What lines in the records include the string "Rambutan"? Return each one.
═════ RECORD EXTRACTS ═════
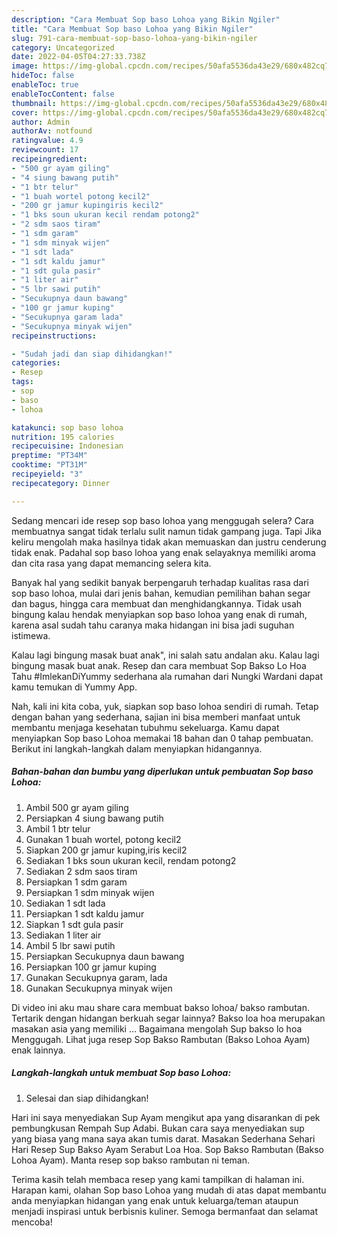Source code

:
 ```yaml
---
description: "Cara Membuat Sop baso Lohoa yang Bikin Ngiler"
title: "Cara Membuat Sop baso Lohoa yang Bikin Ngiler"
slug: 791-cara-membuat-sop-baso-lohoa-yang-bikin-ngiler
category: Uncategorized
date: 2022-04-05T04:27:33.738Z
image: https://img-global.cpcdn.com/recipes/50afa5536da43e29/680x482cq70/sop-baso-lohoa-foto-resep-utama.jpg
hideToc: false
enableToc: true
enableTocContent: false
thumbnail: https://img-global.cpcdn.com/recipes/50afa5536da43e29/680x482cq70/sop-baso-lohoa-foto-resep-utama.jpg
cover: https://img-global.cpcdn.com/recipes/50afa5536da43e29/680x482cq70/sop-baso-lohoa-foto-resep-utama.jpg
author: Admin
authorAv: notfound
ratingvalue: 4.9
reviewcount: 17
recipeingredient:
- "500 gr ayam giling"
- "4 siung bawang putih"
- "1 btr telur"
- "1 buah wortel potong kecil2"
- "200 gr jamur kupingiris kecil2"
- "1 bks soun ukuran kecil rendam potong2"
- "2 sdm saos tiram"
- "1 sdm garam"
- "1 sdm minyak wijen"
- "1 sdt lada"
- "1 sdt kaldu jamur"
- "1 sdt gula pasir"
- "1 liter air"
- "5 lbr sawi putih"
- "Secukupnya daun bawang"
- "100 gr jamur kuping"
- "Secukupnya garam lada"
- "Secukupnya minyak wijen"
recipeinstructions:

- "Sudah jadi dan siap dihidangkan!"
categories:
- Resep
tags:
- sop
- baso
- lohoa

katakunci: sop baso lohoa 
nutrition: 195 calories
recipecuisine: Indonesian
preptime: "PT34M"
cooktime: "PT31M"
recipeyield: "3"
recipecategory: Dinner

---
```



Sedang mencari ide resep sop baso lohoa yang menggugah selera? Cara membuatnya sangat tidak terlalu sulit namun tidak gampang juga. Tapi Jika keliru mengolah maka hasilnya tidak akan memuaskan dan justru cenderung tidak enak. Padahal sop baso lohoa yang enak selayaknya memiliki aroma dan cita rasa yang dapat memancing selera kita.


Banyak hal yang sedikit banyak berpengaruh terhadap kualitas rasa dari sop baso lohoa, mulai dari jenis bahan, kemudian pemilihan bahan segar dan bagus, hingga cara membuat dan menghidangkannya. Tidak usah bingung kalau hendak menyiapkan sop baso lohoa yang enak di rumah, karena asal sudah tahu caranya maka hidangan ini bisa jadi suguhan istimewa.

Kalau lagi bingung masak buat anak&#34;, ini salah satu andalan aku. Kalau lagi bingung masak buat anak. Resep dan cara membuat Sop Bakso Lo Hoa Tahu #ImlekanDiYummy sederhana ala rumahan dari Nungki Wardani dapat kamu temukan di Yummy App.


Nah, kali ini kita coba, yuk, siapkan sop baso lohoa sendiri di rumah. Tetap dengan bahan yang sederhana, sajian ini bisa memberi manfaat untuk membantu menjaga kesehatan tubuhmu sekeluarga. Kamu dapat menyiapkan Sop baso Lohoa memakai 18 bahan dan 0 tahap pembuatan. Berikut ini langkah-langkah dalam menyiapkan hidangannya.

<!--inarticleads1-->

##### Bahan-bahan dan bumbu yang diperlukan untuk pembuatan Sop baso Lohoa:

1. Ambil 500 gr ayam giling
1. Persiapkan 4 siung bawang putih
1. Ambil 1 btr telur
1. Gunakan 1 buah wortel, potong kecil2
1. Siapkan 200 gr jamur kuping,iris kecil2
1. Sediakan 1 bks soun ukuran kecil, rendam potong2
1. Sediakan 2 sdm saos tiram
1. Persiapkan 1 sdm garam
1. Persiapkan 1 sdm minyak wijen
1. Sediakan 1 sdt lada
1. Persiapkan 1 sdt kaldu jamur
1. Siapkan 1 sdt gula pasir
1. Sediakan 1 liter air
1. Ambil 5 lbr sawi putih
1. Persiapkan Secukupnya daun bawang
1. Persiapkan 100 gr jamur kuping
1. Gunakan Secukupnya garam, lada
1. Gunakan Secukupnya minyak wijen


Di video ini aku mau share cara membuat bakso lohoa/ bakso rambutan. Tertarik dengan hidangan berkuah segar lainnya? Bakso loa hoa merupakan masakan asia yang memiliki … Bagaimana mengolah Sup bakso lo hoa Menggugah. Lihat juga resep Sop Bakso Rambutan (Bakso Lohoa Ayam) enak lainnya. 

<!--inarticleads2-->

##### Langkah-langkah untuk membuat Sop baso Lohoa:


1. Selesai dan siap dihidangkan!

Hari ini saya menyediakan Sup Ayam mengikut apa yang disarankan di pek pembungkusan Rempah Sup Adabi. Bukan cara saya menyediakan sup yang biasa yang mana saya akan tumis darat. Masakan Sederhana Sehari Hari Resep Sup Bakso Ayam Serabut Loa Hoa. Sop Bakso Rambutan (Bakso Lohoa Ayam). Manta resep sop bakso rambutan ni teman. 

Terima kasih telah membaca resep yang kami tampilkan di halaman ini. Harapan kami, olahan Sop baso Lohoa yang mudah di atas dapat membantu anda menyiapkan hidangan yang enak untuk keluarga/teman ataupun menjadi inspirasi untuk berbisnis kuliner. Semoga bermanfaat dan selamat mencoba!
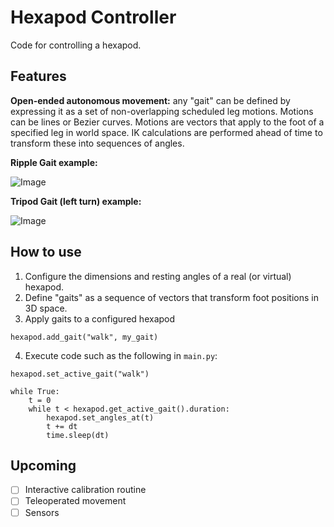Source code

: # Hexapod Controller

Code for controlling a hexapod.

## Features

**Open-ended autonomous movement:** any "gait" can be defined by expressing it as a set of non-overlapping scheduled leg motions. Motions can be lines or Bezier curves. Motions are vectors that apply to the foot of a specified leg in world space. IK calculations are performed ahead of time to transform these into sequences of angles.

**Ripple Gait example:**

![Image](https://github.com/user-attachments/assets/6b5a8747-70fe-453b-aac7-3ad592ad6dc0)

**Tripod Gait (left turn) example:**

![Image](https://github.com/user-attachments/assets/02ffb4ed-c9e8-44b5-833b-754daf3c5851)

## How to use

1. Configure the dimensions and resting angles of a real (or virtual) hexapod.
2. Define "gaits" as a sequence of vectors that transform foot positions in 3D space.
3. Apply gaits to a configured hexapod
```
hexapod.add_gait("walk", my_gait)
```
4. Execute code such as the following in `main.py`:
```
hexapod.set_active_gait("walk")

while True:
    t = 0
    while t < hexapod.get_active_gait().duration:
        hexapod.set_angles_at(t)
        t += dt
        time.sleep(dt)
```

## Upcoming

- [ ] Interactive calibration routine
- [ ] Teleoperated movement
- [ ] Sensors
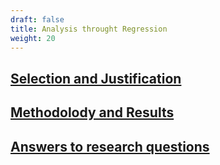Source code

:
 ```yaml
---
draft: false
title: Analysis throught Regression
weight: 20
---
```

  
## [Selection and Justification](./selection)

## [Methodolody and Results](./methodology)

## [Answers to research questions](./answers)
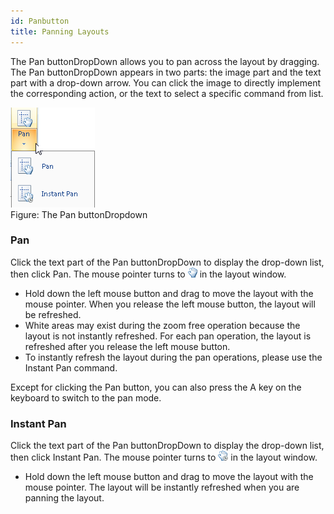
 ```yaml
---
id: Panbutton
title: Panning Layouts
---
```

The Pan buttonDropDown allows you to pan across the layout by dragging. The Pan buttonDropDown appears in two parts: the image part and the text part with a drop-down arrow. You can click the image to directly implement the corresponding action, or the text to select a specific command from list.

![](img-en/panButton.png)  
Figure: The Pan buttonDropdown  
  
### Pan

Click the text part of the Pan buttonDropDown to display the drop-down list, then click Pan. The mouse pointer turns to ![](img-en/panStatus.png) in the layout window.

  * Hold down the left mouse button and drag to move the layout with the mouse pointer. When you release the left mouse button, the layout will be refreshed.
  * White areas may exist during the zoom free operation because the layout is not instantly refreshed. For each pan operation, the layout is refreshed after you release the left mouse button.
  * To instantly refresh the layout during the pan operations, please use the Instant Pan command.

Except for clicking the Pan button, you can also press the A key on the keyboard to switch to the pan mode.

### Instant Pan

Click the text part of the Pan buttonDropDown to display the drop-down list, then click Instant Pan. The mouse pointer turns to ![](img-en/PanRealtimeStatus.png) in the layout window.

  * Hold down the left mouse button and drag to move the layout with the mouse pointer. The layout will be instantly refreshed when you are panning the layout.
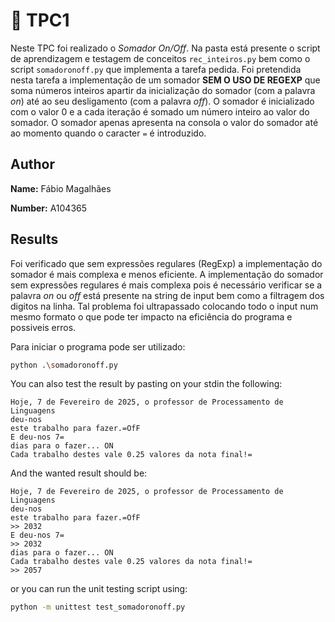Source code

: # 📝 TPC1

Neste TPC foi realizado o *Somador On/Off*. Na pasta está presente o script de aprendizagem e testagem de conceitos `rec_inteiros.py` bem como o script `somadoronoff.py` que implementa a tarefa pedida.
Foi pretendida nesta tarefa a implementação de um somador **SEM O USO DE REGEXP** que soma números inteiros apartir da inicialização do somador (com a palavra *on*) até ao seu desligamento (com a palavra *off*). O somador é inicializado com o valor 0 e a cada iteração é somado um número inteiro ao valor do somador. O somador apenas apresenta na consola o valor do somador até ao momento quando o caracter `=` é introduzido.

## Author
<p><strong>Name:</strong> Fábio Magalhães</p>
<p><strong>Number:</strong> A104365</p>

## Results
Foi verificado que sem expressões regulares (RegExp) a implementação do somador é mais complexa e menos eficiente. A implementação do somador sem expressões regulares é mais complexa pois é necessário verificar se a palavra *on* ou *off* está presente na string de input bem como a filtragem dos digitos na linha.
Tal problema foi ultrapassado colocando todo o input num mesmo formato o que pode ter impacto na eficiência do programa e possiveis erros.

Para iniciar o programa pode ser utilizado:
```bash
python .\somadoronoff.py
```

You can also test the result by pasting on your stdin the following:
```
Hoje, 7 de Fevereiro de 2025, o professor de Processamento de Linguagens
deu-nos
este trabalho para fazer.=OfF
E deu-nos 7=
dias para o fazer... ON
Cada trabalho destes vale 0.25 valores da nota final!=
```

And the wanted result should be:
```
Hoje, 7 de Fevereiro de 2025, o professor de Processamento de Linguagens
deu-nos
este trabalho para fazer.=OfF
>> 2032
E deu-nos 7=
>> 2032
dias para o fazer... ON
Cada trabalho destes vale 0.25 valores da nota final!=
>> 2057
```

or you can run the unit testing script using:
```bash
python -m unittest test_somadoronoff.py
```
═════
» RESULT OF THE EXERCISE
Di video ini aku mau share cara membuat bakso lohoa/ bakso rambutan. Tertarik dengan hidangan berkuah segar lainnya? Bakso loa hoa merupakan masakan asia yang memiliki … Bagaimana mengolah Sup bakso lo hoa Menggugah. Lihat juga resep Sop Bakso Rambutan (Bakso Lohoa Ayam) enak lainnya. 
Hari ini saya menyediakan Sup Ayam mengikut apa yang disarankan di pek pembungkusan Rempah Sup Adabi. Bukan cara saya menyediakan sup yang biasa yang mana saya akan tumis darat. Masakan Sederhana Sehari Hari Resep Sup Bakso Ayam Serabut Loa Hoa. Sop Bakso Rambutan (Bakso Lohoa Ayam). Manta resep sop bakso rambutan ni teman. 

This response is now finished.